Today, I’m interested in the connection between the mundane and communication. In this article we’ll explore how great strategies can emerge from observing not great, but everyday events. We’ll use our understanding of seemingly insignificant things and behaviors to come up with grand strategies.
Federal Express, for example, used to run humorous television ads that showed ordinary people, shipping clerks I suppose, and how scared they were that their shipments might not get to their destinations on time.
Clearly, a case of using the mundane to craft a great marketing strategy. That advertising strategy, coupled with a strong business strategy, led to one of the entrepreneurial success stories of the 20th century.
And that business strategy might not have been so successful without the advertising strategy. After all, most companies would have opted for commercials showing shiny cargo planes, pilots in crisp uniforms, or bright people figuring out cargo scheduling.

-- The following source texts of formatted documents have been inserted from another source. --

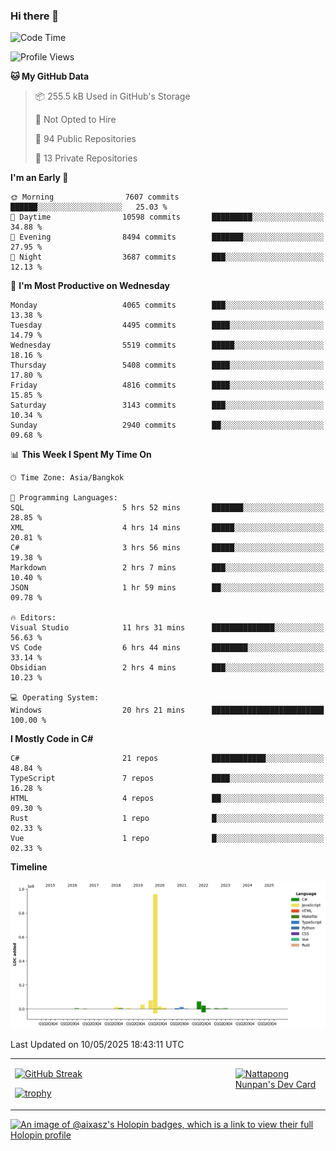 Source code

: ### Hi there 👋

<!--START_SECTION:waka-->
![Code Time](http://img.shields.io/badge/Code%20Time-2%2C264%20hrs%206%20mins-blue)

![Profile Views](http://img.shields.io/badge/Profile%20Views-0-blue)

**🐱 My GitHub Data** 

> 📦 255.5 kB Used in GitHub's Storage 
 > 
> 🚫 Not Opted to Hire
 > 
> 📜 94 Public Repositories 
 > 
> 🔑 13 Private Repositories 
 > 
**I'm an Early 🐤** 

```text
🌞 Morning                7607 commits        ██████░░░░░░░░░░░░░░░░░░░   25.03 % 
🌆 Daytime                10598 commits       █████████░░░░░░░░░░░░░░░░   34.88 % 
🌃 Evening                8494 commits        ███████░░░░░░░░░░░░░░░░░░   27.95 % 
🌙 Night                  3687 commits        ███░░░░░░░░░░░░░░░░░░░░░░   12.13 % 
```
📅 **I'm Most Productive on Wednesday** 

```text
Monday                   4065 commits        ███░░░░░░░░░░░░░░░░░░░░░░   13.38 % 
Tuesday                  4495 commits        ████░░░░░░░░░░░░░░░░░░░░░   14.79 % 
Wednesday                5519 commits        █████░░░░░░░░░░░░░░░░░░░░   18.16 % 
Thursday                 5408 commits        ████░░░░░░░░░░░░░░░░░░░░░   17.80 % 
Friday                   4816 commits        ████░░░░░░░░░░░░░░░░░░░░░   15.85 % 
Saturday                 3143 commits        ███░░░░░░░░░░░░░░░░░░░░░░   10.34 % 
Sunday                   2940 commits        ██░░░░░░░░░░░░░░░░░░░░░░░   09.68 % 
```


📊 **This Week I Spent My Time On** 

```text
🕑︎ Time Zone: Asia/Bangkok

💬 Programming Languages: 
SQL                      5 hrs 52 mins       ███████░░░░░░░░░░░░░░░░░░   28.85 % 
XML                      4 hrs 14 mins       █████░░░░░░░░░░░░░░░░░░░░   20.81 % 
C#                       3 hrs 56 mins       █████░░░░░░░░░░░░░░░░░░░░   19.38 % 
Markdown                 2 hrs 7 mins        ███░░░░░░░░░░░░░░░░░░░░░░   10.40 % 
JSON                     1 hr 59 mins        ██░░░░░░░░░░░░░░░░░░░░░░░   09.78 % 

🔥 Editors: 
Visual Studio            11 hrs 31 mins      ██████████████░░░░░░░░░░░   56.63 % 
VS Code                  6 hrs 44 mins       ████████░░░░░░░░░░░░░░░░░   33.14 % 
Obsidian                 2 hrs 4 mins        ███░░░░░░░░░░░░░░░░░░░░░░   10.23 % 

💻 Operating System: 
Windows                  20 hrs 21 mins      █████████████████████████   100.00 % 
```

**I Mostly Code in C#** 

```text
C#                       21 repos            ████████████░░░░░░░░░░░░░   48.84 % 
TypeScript               7 repos             ████░░░░░░░░░░░░░░░░░░░░░   16.28 % 
HTML                     4 repos             ██░░░░░░░░░░░░░░░░░░░░░░░   09.30 % 
Rust                     1 repo              █░░░░░░░░░░░░░░░░░░░░░░░░   02.33 % 
Vue                      1 repo              █░░░░░░░░░░░░░░░░░░░░░░░░   02.33 % 
```



**Timeline**

![Lines of Code chart](https://raw.githubusercontent.com/aixasz/aixasz/main/assets/bar_graph.png)


 Last Updated on 10/05/2025 18:43:11 UTC
<!--END_SECTION:waka-->

<table>
<tr>
<td width="70%" valign="top">
 
 [![GitHub Streak](http://github-readme-streak-stats.herokuapp.com?user=aixasz&theme=github-dark&hide_border=true&date_format=%5BY%20%5DM%20j)](https://git.io/streak-stats)

 [![trophy](https://github-profile-trophy.vercel.app/?username=aixasz&theme=onedark)](https://github.com/ryo-ma/github-profile-trophy)
 </td>
<td width="30%" valign="top">
 
<a href="https://app.daily.dev/aixasz"><img src="https://api.daily.dev/devcards/403207936e6547c9a85ea449e9f3abe8.png?r=re8" alt="Nattapong Nunpan's Dev Card"/></a>

 </td>
</tr>
</table>

[![An image of @aixasz's Holopin badges, which is a link to view their full Holopin profile](https://holopin.me/aixasz)](https://holopin.io/@aixasz)
 
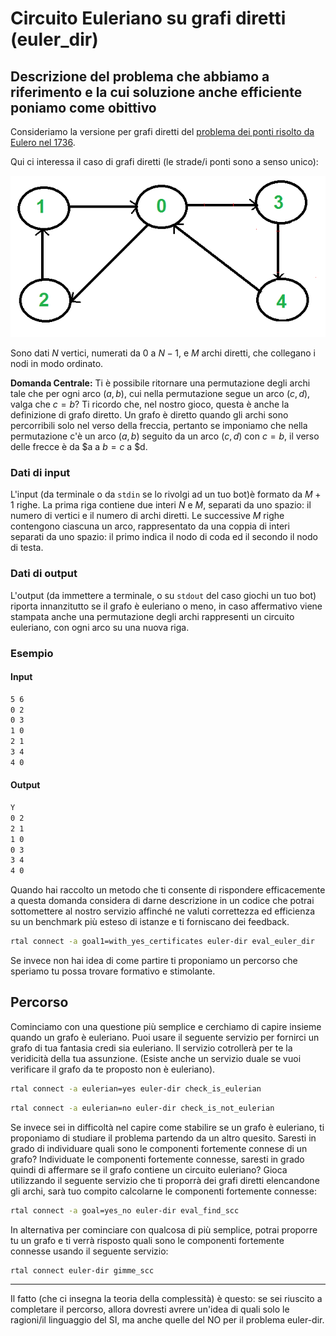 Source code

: # Circuito Euleriano su grafi diretti (euler_dir)

## Descrizione del problema che abbiamo a riferimento e la cui soluzione anche efficiente poniamo come obittivo
   
Consideriamo la versione per grafi diretti del [problema dei ponti risolto da Eulero nel 1736](https://en.wikipedia.org/wiki/Seven_Bridges_of_K%C3%B6nigsberg).

Qui ci interessa il caso di grafi diretti (le strade/i ponti sono a senso unico):

![image](figs/euler-dir.png)

Sono dati $N$ vertici, numerati da $0$ a $N-1$, e $M$ archi diretti, che collegano i nodi in modo ordinato.

  <strong>Domanda Centrale:</strong> Ti è possibile ritornare una permutazione degli archi tale che per ogni arco $(a,b)$, cui nella permutazione segue un arco $(c,d)$, valga che $c = b$? 
Ti ricordo che, nel nostro gioco, questa è anche la definizione di grafo diretto. Un grafo è diretto quando gli archi sono percorribili solo nel verso della freccia, pertanto se imponiamo che nella permutazione c'è un arco $(a,b)$ seguito da un arco $(c,d)$ con $c = b$, il verso delle frecce è da $a a $b = c$ a $d.


### Dati di input
  
L'input (da terminale o da `stdin` se lo rivolgi ad un tuo bot)è formato da $M+1$ righe. 
La prima riga contiene due interi $N$ e $M$, separati da uno spazio: il numero di vertici e il numero di archi diretti.
Le successive $M$ righe contengono ciascuna un arco, rappresentato da una coppia di interi separati da uno spazio: il primo indica il nodo di coda ed il secondo il nodo di testa.

### Dati di output

L'output (da immettere a terminale, o su `stdout` del caso giochi un tuo bot) riporta innanzitutto se il grafo è euleriano o meno, in caso affermativo viene stampata anche una permutazione degli archi rappresenti un circuito euleriano, con ogni arco su una nuova riga.

### Esempio

#### Input

```bash
5 6
0 2
0 3
1 0
2 1
3 4
4 0
```

#### Output

```bash
Y
0 2
2 1
1 0
0 3
3 4
4 0
```

Quando hai raccolto un metodo che ti consente di rispondere efficacemente a questa domanda considera di darne descrizione in un codice che potrai sottomettere al nostro servizio affinché ne valuti correttezza ed efficienza su un benchmark più esteso di istanze e ti forniscano dei feedback.

```bash
rtal connect -a goal1=with_yes_certificates euler-dir eval_euler_dir
```

Se invece non hai idea di come partire ti proponiamo un percorso che speriamo tu possa trovare formativo e stimolante.

## Percorso

Cominciamo con una questione più semplice e cerchiamo di capire insieme quando un grafo è euleriano.
Puoi usare il seguente servizio per fornirci un grafo di tua fantasia credi sia euleriano. Il servizio cotrollerà per te la veridicità della tua assunzione.
(Esiste anche un servizio duale se vuoi verificare il grafo da te proposto non è euleriano).

```bash
rtal connect -a eulerian=yes euler-dir check_is_eulerian
```

```bash
rtal connect -a eulerian=no euler-dir check_is_not_eulerian
```

Se invece sei in difficoltà nel capire come stabilire se un grafo è euleriano, ti proponiamo di studiare il problema partendo da un altro quesito.
Saresti in grado di individuare quali sono le componenti fortemente connese di un grafo? 
Individuate le componenti fortemente connesse, saresti in grado quindi di affermare se il grafo contiene un circuito euleriano?
Gioca utilizzando il seguente servizio che ti proporrà dei grafi diretti elencandone gli archi, sarà tuo compito calcolarne le componenti fortemente connesse:

```bash
rtal connect -a goal=yes_no euler-dir eval_find_scc
```

In alternativa per cominciare con qualcosa di più semplice, potrai proporre tu un grafo e ti verrà risposto quali sono le componenti fortemente connesse usando il seguente servizio:

```bash
rtal connect euler-dir gimme_scc
```

------------------------------------------------

Il fatto (che ci insegna la teoria della complessità) è questo:
se sei riuscito a completare il percorso, allora dovresti avrere un'idea di quali solo le ragioni/il linguaggio del SI, ma anche quelle del NO per il problema euler-dir.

From that example, we might think of crafting our own communication strategies, based on the mundane.
One of the great difficulties with the mundane, of course, is that it’s harder to see and to grasp. After all, it’s the absence of something rather than its presence. The classic expression of this phenomenon may have been Sherlock Holmes’ remark about the dog that didn’t bark.
Having identified a mundane phenomenon, we’re next faced with the challenge of understanding its significance. If not a single customer calls with a complaint or compliment, what does it mean? If there haven’t been any resignations lately does it mean your employees are more loyal than they used to be? Or is it just a statistical blip?
And, one final issue: how will you explain the significance of the phenomenon to others? Will you explain it for what it is, or what it is not?
You may remember the Show About Nothing episode of the Seinfeld television series. George Costanza tries to explain to TV executives how a new show would be about nothing, while the executives look bewildered. And, switching quickly from art to life, a show about the mundane life of Jerry and friends became one of the most successful television series ever.
In summary, the common and ordinary things of life, the mundane, offer untapped opportunities to create great communication strategies.